Prosper High School was host to the district’s third annual STEAM Expo on Thursday, April 27. STEAM is an acronym representing Science, Technology, Art and Math. The evening highlighted the ways students at Prosper ISD are able to take part in these learning disciplines.


Engineering, 3-D animation, art, culinary skills and the science fair were just a few of the many booths that lined the halls. Each found a way to be interactive, allowing visitors to engage in each activity in a variety of ways. A large crowd gathered to watch the engineering students demonstrate their work.


“The engineering group does multiple things,” Suzanne Hoy, a parent of a student exhibiting her engineer skills, said. “They have a solar car team and they also have a robotics team. They each do their own separate competitions. But you can also just be an engineering student and just take the classes. Displayed tonight is a couple of the robots from various competitions.”
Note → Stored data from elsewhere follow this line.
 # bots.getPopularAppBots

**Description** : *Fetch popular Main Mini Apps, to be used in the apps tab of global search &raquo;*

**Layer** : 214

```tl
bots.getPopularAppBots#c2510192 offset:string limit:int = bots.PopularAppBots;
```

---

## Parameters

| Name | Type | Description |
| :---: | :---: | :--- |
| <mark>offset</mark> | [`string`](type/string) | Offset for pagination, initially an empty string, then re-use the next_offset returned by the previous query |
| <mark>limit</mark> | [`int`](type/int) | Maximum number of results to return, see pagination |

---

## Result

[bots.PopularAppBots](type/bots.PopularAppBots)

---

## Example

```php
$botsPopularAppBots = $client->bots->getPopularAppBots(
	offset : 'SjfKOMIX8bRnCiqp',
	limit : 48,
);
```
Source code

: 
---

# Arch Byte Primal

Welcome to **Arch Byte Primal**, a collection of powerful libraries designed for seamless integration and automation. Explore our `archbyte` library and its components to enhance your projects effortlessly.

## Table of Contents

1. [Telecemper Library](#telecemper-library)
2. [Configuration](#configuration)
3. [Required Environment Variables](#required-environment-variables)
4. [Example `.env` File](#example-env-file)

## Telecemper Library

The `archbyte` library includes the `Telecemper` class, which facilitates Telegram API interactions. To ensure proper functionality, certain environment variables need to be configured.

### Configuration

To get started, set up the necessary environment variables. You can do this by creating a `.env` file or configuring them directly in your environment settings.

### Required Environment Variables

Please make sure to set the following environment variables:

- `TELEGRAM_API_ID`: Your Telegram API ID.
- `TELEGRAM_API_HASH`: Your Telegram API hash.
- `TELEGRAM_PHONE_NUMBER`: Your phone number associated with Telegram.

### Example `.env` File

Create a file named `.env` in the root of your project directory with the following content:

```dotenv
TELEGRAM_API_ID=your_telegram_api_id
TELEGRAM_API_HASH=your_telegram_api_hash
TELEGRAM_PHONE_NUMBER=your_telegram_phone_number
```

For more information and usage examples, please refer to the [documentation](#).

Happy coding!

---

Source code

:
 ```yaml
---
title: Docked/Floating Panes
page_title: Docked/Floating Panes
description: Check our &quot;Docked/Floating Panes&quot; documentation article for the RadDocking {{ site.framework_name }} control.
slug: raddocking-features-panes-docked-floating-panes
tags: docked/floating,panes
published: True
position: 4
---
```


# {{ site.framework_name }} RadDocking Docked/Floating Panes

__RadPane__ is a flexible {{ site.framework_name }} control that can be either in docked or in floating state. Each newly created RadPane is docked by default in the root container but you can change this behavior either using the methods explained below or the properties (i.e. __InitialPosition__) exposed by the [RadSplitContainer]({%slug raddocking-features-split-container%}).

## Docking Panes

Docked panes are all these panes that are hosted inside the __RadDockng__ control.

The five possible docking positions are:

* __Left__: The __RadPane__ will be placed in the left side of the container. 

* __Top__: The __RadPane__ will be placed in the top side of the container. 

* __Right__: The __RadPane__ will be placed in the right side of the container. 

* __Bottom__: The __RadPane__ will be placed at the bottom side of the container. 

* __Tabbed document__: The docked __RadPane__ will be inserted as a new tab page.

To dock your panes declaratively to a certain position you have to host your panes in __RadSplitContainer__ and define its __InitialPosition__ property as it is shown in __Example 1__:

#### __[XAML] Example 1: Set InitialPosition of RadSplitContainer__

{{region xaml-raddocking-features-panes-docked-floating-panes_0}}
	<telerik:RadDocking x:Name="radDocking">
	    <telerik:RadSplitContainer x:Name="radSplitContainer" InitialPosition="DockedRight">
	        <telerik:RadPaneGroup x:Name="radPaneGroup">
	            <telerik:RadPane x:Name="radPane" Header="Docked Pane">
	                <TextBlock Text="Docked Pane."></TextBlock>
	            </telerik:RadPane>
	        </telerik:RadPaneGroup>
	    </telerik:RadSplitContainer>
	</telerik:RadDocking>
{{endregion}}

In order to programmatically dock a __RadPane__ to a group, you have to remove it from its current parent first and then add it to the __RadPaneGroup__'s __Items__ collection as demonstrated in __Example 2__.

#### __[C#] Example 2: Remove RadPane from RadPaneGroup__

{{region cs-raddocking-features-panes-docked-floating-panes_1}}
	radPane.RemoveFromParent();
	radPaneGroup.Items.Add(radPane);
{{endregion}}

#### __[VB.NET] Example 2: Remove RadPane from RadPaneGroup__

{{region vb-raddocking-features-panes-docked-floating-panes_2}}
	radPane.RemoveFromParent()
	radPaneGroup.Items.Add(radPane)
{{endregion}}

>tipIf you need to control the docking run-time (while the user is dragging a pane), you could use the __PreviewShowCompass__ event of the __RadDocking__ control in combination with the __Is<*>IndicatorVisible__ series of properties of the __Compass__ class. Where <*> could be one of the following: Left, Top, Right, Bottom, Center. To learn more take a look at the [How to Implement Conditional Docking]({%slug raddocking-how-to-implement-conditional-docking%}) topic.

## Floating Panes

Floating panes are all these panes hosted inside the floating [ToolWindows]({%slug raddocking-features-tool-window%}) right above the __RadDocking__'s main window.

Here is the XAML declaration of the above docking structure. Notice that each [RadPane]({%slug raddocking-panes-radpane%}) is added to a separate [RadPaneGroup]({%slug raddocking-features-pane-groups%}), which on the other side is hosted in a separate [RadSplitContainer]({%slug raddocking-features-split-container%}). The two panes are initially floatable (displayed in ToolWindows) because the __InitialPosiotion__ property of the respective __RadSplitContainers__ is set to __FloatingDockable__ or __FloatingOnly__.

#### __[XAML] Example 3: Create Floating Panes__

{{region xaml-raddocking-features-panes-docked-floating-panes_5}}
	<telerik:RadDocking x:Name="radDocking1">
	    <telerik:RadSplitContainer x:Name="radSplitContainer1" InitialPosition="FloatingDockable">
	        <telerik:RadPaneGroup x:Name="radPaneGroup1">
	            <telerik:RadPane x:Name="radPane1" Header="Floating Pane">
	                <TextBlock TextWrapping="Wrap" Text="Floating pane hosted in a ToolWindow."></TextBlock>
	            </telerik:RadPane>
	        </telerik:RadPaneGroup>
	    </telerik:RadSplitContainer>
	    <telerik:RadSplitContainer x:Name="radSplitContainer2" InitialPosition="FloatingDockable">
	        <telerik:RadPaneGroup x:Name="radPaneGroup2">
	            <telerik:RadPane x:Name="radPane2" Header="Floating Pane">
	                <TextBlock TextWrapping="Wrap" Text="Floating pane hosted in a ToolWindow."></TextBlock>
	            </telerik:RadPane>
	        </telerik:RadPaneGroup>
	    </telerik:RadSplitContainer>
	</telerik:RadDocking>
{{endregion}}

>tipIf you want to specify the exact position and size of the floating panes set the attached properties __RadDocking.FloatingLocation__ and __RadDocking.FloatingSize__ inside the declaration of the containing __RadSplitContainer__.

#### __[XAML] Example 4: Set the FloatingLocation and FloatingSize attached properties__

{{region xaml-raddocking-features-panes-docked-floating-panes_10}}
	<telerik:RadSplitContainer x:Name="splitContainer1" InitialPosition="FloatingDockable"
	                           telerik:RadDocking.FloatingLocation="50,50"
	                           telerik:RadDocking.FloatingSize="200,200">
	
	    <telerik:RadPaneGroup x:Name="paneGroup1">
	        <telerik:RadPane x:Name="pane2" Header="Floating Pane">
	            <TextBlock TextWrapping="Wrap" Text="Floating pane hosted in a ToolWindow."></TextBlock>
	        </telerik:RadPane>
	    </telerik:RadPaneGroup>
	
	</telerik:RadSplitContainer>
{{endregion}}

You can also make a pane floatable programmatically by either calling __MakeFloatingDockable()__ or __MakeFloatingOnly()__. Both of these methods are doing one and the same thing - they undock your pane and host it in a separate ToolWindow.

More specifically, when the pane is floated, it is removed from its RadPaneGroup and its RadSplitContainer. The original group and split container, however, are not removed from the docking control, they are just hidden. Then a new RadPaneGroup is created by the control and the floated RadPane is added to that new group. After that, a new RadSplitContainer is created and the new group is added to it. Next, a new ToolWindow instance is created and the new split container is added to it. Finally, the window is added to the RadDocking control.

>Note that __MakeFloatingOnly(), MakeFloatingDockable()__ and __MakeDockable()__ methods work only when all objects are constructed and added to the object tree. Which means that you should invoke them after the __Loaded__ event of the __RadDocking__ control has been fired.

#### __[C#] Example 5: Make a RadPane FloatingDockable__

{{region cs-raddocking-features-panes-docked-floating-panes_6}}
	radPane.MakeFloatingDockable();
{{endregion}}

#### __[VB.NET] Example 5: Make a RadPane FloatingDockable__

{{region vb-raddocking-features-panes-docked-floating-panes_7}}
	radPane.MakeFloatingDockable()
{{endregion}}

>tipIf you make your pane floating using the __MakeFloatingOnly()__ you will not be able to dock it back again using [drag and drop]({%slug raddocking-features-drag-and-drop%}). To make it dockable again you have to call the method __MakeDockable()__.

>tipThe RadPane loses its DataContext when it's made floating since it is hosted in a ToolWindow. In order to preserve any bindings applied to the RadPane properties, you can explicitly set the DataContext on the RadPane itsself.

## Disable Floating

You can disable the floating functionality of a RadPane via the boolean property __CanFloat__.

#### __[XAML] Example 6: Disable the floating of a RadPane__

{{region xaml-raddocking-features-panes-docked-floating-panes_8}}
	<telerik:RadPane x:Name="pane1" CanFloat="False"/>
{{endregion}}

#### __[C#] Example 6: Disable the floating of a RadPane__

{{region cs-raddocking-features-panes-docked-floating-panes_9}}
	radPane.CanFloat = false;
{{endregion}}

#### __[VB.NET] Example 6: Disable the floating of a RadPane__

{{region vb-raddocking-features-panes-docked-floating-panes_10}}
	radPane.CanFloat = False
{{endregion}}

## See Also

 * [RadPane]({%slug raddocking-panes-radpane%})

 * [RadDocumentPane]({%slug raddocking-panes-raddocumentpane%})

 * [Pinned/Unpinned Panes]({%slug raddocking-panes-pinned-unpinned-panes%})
Hoy added that each of the robots are different.


“One of them is for the FRC competition,” she said. “The other is in what’s called the best competition. They are designed differently to accommodate the specific tasks that they have to complete for the different competitions.”


Another booth that attracted some attention was the 3-D animation program. The program’s UIL entry, a 3-D animated movie, played on a large television at the booth.


“I teach 3-D modeling, animation and advanced animation,” Roger Segars, Prosper ISD teacher, said. “It’s a lot of fun. Depending on which class they are in, the advanced students are using Semi 4D, which is an industry leading animation software as well as Blender, Maya, and 3-Ds Max, which are Autodesk products. They get to have fun exploring.”


Exhibitions like this helped at least one Prosper student find out what she wanted to study after graduating high school.


“I’m going into animation at (the University of Texas at Dallas),” Prosper senior Alexa Boushey said. “They’re ranked 21st in the nation. I’m very excited.”


In addition to the hands-on science experiments and culinary science projects that attendees were encouraged to participate in, the STEAM Expo went one step further in engaging people in the event. A photo scavenger hunt was a fun way for the entire family to interact with the displays and find their way through the booths on display.


Although the event was held at the high school, artwork was displayed from all students throughout the district, beginning with kindergarten and up to 12th grade. The event was an opportunity for students to show parents what they have been working on during school hours, as well as to spark interest in younger students for what they have the opportunity to learn in the future.